Complaining about it wasn't going to get me closer to Stonington so I set forth into the fog. I had to study my charts like I was preparing for the test of my life. When your on the ocean and on a coast as variable as Maine's, the slightest miscalculation will render you completely lost. My refusal to rely on a GPS has produced good skills with a compass and map though. It was slow, but at least I knew where I was going.
This was my view for most of the 4th of July
I think the one thing that separates so-called "Adventure Sports" from regular sports is the complete lack of control over most environmental factors. In a basketball court, the environment is tightly controlled, the only variable is the players. The environment in football and baseball the environment can be controlled to an extent... in mountaineering and long-distance kayaking it is not. There's no thermostat on a mountain nor a humidity controller on the ocean.

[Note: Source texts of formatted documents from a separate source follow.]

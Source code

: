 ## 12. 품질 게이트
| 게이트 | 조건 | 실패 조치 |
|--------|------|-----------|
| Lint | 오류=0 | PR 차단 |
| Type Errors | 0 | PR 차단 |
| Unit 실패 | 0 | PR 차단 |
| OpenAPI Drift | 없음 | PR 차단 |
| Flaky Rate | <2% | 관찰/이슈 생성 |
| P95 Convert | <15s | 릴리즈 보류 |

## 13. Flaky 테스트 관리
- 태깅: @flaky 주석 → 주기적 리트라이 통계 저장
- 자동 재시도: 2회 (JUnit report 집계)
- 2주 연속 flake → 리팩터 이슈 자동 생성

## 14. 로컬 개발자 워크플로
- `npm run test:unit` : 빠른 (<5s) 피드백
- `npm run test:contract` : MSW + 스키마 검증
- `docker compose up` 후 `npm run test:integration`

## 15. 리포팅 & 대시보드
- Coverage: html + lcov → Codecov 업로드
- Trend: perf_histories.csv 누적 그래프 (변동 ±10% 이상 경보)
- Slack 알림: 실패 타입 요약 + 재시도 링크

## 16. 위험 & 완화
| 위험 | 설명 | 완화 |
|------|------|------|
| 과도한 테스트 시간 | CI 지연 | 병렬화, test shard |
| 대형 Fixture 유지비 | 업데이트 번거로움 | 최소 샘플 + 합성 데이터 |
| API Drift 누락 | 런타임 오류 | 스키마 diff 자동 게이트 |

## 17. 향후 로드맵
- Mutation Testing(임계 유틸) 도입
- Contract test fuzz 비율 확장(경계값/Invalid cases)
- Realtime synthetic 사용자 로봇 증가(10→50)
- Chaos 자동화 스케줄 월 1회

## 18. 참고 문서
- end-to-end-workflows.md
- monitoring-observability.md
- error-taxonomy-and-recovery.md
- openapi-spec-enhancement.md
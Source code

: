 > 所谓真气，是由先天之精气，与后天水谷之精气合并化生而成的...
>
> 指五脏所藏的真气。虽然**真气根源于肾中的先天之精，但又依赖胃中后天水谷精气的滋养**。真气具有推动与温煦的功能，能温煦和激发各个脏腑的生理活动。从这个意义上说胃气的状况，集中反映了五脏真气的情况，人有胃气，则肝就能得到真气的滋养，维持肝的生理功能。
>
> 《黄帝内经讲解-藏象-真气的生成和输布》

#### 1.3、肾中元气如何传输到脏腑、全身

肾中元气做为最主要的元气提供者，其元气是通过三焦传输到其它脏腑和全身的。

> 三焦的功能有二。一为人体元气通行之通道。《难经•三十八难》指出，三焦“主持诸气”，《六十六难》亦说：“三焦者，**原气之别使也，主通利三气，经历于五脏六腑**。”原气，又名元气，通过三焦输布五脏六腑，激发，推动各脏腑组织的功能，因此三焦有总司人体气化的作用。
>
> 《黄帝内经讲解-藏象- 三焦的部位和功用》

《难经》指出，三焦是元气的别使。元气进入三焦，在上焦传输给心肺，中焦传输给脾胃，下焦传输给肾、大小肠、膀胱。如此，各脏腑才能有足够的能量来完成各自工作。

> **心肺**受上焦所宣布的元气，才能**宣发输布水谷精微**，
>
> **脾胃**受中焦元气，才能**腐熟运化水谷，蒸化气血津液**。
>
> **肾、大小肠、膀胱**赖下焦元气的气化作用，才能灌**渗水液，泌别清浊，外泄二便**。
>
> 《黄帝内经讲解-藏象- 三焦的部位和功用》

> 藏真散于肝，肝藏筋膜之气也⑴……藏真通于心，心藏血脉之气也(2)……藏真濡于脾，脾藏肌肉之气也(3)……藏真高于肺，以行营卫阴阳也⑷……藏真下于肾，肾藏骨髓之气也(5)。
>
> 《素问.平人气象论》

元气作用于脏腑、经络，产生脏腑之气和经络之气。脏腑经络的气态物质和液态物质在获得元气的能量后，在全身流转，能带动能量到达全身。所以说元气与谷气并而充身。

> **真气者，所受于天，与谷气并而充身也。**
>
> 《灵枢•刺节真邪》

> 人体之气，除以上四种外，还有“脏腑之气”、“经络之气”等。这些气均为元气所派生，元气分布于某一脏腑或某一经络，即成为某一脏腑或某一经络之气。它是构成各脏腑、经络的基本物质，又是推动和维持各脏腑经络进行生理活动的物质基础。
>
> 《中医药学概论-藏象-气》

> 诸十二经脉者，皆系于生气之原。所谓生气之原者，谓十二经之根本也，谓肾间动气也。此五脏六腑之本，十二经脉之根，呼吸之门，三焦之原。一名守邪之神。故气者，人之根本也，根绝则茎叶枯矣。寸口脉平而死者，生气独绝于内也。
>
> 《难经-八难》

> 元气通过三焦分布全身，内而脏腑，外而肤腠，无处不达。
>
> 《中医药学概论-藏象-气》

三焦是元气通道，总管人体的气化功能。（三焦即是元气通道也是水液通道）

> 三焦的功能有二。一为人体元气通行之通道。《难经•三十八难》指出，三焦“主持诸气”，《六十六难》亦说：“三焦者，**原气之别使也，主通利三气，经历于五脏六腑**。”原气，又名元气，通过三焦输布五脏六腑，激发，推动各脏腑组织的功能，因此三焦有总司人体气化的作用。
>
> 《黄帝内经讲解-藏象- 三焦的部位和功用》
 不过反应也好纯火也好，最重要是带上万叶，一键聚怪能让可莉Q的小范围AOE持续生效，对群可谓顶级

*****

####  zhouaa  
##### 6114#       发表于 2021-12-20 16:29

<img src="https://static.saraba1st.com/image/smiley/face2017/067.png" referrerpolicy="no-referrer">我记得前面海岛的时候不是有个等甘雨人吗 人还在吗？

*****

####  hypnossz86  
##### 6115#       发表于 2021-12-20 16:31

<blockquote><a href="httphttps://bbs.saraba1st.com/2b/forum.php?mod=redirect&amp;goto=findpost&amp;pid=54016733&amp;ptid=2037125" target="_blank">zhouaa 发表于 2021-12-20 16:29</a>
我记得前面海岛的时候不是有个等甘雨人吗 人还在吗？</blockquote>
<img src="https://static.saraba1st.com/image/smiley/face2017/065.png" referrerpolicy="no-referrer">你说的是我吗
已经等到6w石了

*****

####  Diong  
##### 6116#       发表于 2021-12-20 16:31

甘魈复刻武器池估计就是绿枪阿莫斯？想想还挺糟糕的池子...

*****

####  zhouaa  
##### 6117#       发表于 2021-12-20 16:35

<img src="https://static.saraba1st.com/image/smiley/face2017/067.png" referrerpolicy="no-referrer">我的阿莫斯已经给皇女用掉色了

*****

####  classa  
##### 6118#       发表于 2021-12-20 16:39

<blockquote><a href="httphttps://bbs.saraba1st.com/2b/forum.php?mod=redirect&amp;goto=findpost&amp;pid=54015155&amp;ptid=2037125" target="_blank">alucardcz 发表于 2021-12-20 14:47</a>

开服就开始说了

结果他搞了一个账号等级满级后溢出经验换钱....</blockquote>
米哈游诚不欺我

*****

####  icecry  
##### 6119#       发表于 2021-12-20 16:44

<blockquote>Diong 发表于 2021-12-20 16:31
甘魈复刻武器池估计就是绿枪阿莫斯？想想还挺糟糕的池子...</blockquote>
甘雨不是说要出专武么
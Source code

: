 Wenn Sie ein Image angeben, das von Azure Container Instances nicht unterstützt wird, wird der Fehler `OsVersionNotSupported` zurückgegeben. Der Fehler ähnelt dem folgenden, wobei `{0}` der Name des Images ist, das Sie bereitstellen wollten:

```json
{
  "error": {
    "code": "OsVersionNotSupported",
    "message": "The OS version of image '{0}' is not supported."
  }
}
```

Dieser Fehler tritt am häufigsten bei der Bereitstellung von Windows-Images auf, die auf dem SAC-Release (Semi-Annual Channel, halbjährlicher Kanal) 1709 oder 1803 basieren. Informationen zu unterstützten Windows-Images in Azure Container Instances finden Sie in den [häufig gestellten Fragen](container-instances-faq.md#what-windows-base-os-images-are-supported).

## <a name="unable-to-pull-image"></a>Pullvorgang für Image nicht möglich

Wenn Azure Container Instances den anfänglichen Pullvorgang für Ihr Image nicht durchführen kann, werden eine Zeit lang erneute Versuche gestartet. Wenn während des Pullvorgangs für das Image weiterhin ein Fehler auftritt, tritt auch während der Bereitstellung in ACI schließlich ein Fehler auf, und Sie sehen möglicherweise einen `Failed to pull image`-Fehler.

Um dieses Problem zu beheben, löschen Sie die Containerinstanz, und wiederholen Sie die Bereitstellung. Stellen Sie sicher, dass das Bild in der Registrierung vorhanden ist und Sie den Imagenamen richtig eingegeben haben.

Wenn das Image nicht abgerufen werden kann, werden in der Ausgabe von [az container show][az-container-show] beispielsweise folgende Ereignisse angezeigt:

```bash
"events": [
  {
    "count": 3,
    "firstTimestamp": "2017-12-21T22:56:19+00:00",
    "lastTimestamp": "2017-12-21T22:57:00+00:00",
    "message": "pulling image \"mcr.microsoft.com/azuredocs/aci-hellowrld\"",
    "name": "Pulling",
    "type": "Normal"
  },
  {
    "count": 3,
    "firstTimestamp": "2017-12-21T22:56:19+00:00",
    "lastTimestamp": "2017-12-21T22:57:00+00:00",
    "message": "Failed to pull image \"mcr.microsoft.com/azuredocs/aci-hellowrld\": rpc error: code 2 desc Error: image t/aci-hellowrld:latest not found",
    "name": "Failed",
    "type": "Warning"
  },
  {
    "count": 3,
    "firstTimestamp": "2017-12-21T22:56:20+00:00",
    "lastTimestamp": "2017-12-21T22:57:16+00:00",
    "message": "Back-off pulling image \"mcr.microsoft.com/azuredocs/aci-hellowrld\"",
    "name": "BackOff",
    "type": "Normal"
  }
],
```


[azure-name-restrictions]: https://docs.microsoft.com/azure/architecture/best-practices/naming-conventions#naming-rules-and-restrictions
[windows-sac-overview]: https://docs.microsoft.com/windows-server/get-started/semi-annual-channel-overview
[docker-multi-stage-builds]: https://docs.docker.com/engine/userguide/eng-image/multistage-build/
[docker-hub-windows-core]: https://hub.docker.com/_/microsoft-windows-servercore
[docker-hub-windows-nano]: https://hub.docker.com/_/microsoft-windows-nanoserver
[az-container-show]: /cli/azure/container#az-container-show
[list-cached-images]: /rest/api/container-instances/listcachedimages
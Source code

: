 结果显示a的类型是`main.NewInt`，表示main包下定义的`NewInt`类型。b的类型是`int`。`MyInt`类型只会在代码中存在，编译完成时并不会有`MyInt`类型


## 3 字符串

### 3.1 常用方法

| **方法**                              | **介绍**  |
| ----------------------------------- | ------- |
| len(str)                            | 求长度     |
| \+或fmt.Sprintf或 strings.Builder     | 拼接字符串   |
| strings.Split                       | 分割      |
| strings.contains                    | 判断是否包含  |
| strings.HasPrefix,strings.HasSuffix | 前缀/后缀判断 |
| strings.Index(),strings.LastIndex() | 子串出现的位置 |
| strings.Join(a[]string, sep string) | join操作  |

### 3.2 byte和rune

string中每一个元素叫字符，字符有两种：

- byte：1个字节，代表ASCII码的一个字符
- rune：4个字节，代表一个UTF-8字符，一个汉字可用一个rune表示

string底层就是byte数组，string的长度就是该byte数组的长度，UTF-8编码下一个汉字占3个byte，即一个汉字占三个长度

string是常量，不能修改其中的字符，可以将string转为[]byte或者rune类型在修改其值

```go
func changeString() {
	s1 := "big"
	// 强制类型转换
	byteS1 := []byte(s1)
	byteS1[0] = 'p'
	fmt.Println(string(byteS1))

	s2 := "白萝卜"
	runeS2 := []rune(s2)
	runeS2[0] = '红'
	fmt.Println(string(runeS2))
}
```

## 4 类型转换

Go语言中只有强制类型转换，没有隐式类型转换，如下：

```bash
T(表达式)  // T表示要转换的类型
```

This is the terrible and wonderful thing about mountaineering and long distance kayaking, the two sports I am most fond of. Most of us like to think we're in control of everything in our lives, myself included. Truthfully, we are in conrol of very little.
Strange sights
The crossing of Blue Hill Bay was the most treacherous crossing of the trip. This is the bay that separates the huge Mt Desert Island from the mainland. Its deep, wide and a lot of water moves through there during the tides. At one point there was a break in the fog and I went for it... only to be turned back 1/3rd of the way through when the fog rolled back in. Twenty minutes later the fog cleared just enough to make it halfway. Once again, the fog came back and I was forced to do 2 nautical miles of kayaking completely blind. That was frightening and disorienting. Its hard to, well, trust your life to a 10$ compass. Nevertheless, it was worth its weight in gold and got me safely across.


Fourth of July night was a miserable night for me. I slept on a beach and could hear the jubilee of fireworks and celebrations off in the distance while I was essentially stranded in fog and rain. The mosquitoes and sand flees were relentless.
"Campsite"
Day 4: Back to Stonington


The day started off again with more heavy, thick fog. Once again I was put in the precarious situation of making blind crossings. I was more confident now and thankfully, the fog began to clear after 9AM. I was back to happily kayaking along a beautiful coast! The final crossings were not nearly as stressful and I was able to make it back to Stonington safely and in one piece.
Back to calm winds and flowing seas
Overall, I believe my abilites as a man-powered mariner have improved. I gained more confidence in my navigational skills and did pretty well in handling the fog. The Maine Island Trail is still a favorite kayaking destination of mine and I plan on returning. However the ocean taught me some harsh realities that I will not forget. If you plan on kayaking the Maine Island Trail, hope for the best and plan for the worst.

After packing up my car and kayak I instinctively plugged my home address into the GPS. It was so simple, I laughed.